Nothing should be left out. Transcribe the entries exactly as written.

■ ■ ■ ■ ■

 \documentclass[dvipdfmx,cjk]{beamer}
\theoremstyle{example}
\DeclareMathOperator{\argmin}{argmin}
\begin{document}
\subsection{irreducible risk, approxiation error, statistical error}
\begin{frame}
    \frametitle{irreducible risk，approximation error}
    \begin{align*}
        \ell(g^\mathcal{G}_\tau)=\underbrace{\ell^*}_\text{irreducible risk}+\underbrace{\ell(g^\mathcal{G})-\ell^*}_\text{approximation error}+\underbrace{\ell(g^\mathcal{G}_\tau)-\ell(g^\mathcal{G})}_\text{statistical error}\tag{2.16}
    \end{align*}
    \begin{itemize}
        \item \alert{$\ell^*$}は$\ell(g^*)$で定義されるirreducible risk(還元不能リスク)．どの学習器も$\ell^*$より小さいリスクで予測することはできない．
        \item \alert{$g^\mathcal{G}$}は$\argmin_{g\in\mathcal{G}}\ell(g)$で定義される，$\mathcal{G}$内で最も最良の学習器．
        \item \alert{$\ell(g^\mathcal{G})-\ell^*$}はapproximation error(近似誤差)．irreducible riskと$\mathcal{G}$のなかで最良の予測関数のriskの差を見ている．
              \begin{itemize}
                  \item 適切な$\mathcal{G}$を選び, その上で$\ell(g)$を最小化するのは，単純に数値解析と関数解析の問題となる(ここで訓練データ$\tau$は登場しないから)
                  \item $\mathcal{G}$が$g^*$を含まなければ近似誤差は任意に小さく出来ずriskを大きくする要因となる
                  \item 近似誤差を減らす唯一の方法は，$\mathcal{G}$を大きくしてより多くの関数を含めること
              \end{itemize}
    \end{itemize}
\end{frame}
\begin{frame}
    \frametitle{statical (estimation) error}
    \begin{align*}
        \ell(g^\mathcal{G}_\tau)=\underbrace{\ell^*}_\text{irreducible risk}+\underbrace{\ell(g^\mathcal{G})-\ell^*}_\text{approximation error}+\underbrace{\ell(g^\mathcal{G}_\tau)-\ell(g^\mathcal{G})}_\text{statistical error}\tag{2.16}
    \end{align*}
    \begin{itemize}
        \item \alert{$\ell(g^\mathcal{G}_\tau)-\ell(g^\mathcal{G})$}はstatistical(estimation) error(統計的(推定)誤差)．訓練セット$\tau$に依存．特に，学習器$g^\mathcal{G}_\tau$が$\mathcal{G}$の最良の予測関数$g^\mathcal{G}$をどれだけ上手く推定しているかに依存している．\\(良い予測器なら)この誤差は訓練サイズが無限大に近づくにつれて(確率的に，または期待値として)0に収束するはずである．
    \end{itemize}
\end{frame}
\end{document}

■ ■ ■ ■ ■

● **Answer**:
 \documentclass[dvipdfmx,cjk]{beamer}
\theoremstyle{example}
\DeclareMathOperator{\argmin}{argmin}
\begin{document}
\subsection{irreducible risk, approxiation error, statistical error}
\begin{frame}
    \frametitle{irreducible risk，approximation error}
    \begin{align*}
        \ell(g^\mathcal{G}_\tau)=\underbrace{\ell^*}_\text{irreducible risk}+\underbrace{\ell(g^\mathcal{G})-\ell^*}_\text{approximation error}+\underbrace{\ell(g^\mathcal{G}_\tau)-\ell(g^\mathcal{G})}_\text{statistical error}\tag{2.16}
    \end{align*}
    \begin{itemize}
        \item \alert{$\ell^*$}は$\ell(g^*)$で定義されるirreducible risk(還元不能リスク)．どの学習器も$\ell^*$より小さいリスクで予測することはできない．
        \item \alert{$g^\mathcal{G}$}は$\argmin_{g\in\mathcal{G}}\ell(g)$で定義される，$\mathcal{G}$内で最も最良の学習器．
        \item \alert{$\ell(g^\mathcal{G})-\ell^*$}はapproximation error(近似誤差)．irreducible riskと$\mathcal{G}$のなかで最良の予測関数のriskの差を見ている．
              \begin{itemize}
                  \item 適切な$\mathcal{G}$を選び, その上で$\ell(g)$を最小化するのは，単純に数値解析と関数解析の問題となる(ここで訓練データ$\tau$は登場しないから)
                  \item $\mathcal{G}$が$g^*$を含まなければ近似誤差は任意に小さく出来ずriskを大きくする要因となる
                  \item 近似誤差を減らす唯一の方法は，$\mathcal{G}$を大きくしてより多くの関数を含めること
              \end{itemize}
    \end{itemize}
\end{frame}
\begin{frame}
    \frametitle{statical (estimation) error}
    \begin{align*}
        \ell(g^\mathcal{G}_\tau)=\underbrace{\ell^*}_\text{irreducible risk}+\underbrace{\ell(g^\mathcal{G})-\ell^*}_\text{approximation error}+\underbrace{\ell(g^\mathcal{G}_\tau)-\ell(g^\mathcal{G})}_\text{statistical error}\tag{2.16}
    \end{align*}
    \begin{itemize}
        \item \alert{$\ell(g^\mathcal{G}_\tau)-\ell(g^\mathcal{G})$}はstatistical(estimation) error(統計的(推定)誤差)．訓練セット$\tau$に依存．特に，学習器$g^\mathcal{G}_\tau$が$\mathcal{G}$の最良の予測関数$g^\mathcal{G}$をどれだけ上手く推定しているかに依存している．\\(良い予測器なら)この誤差は訓練サイズが無限大に近づくにつれて(確率的に，または期待値として)0に収束するはずである．
    \end{itemize}
\end{frame}
\end{document}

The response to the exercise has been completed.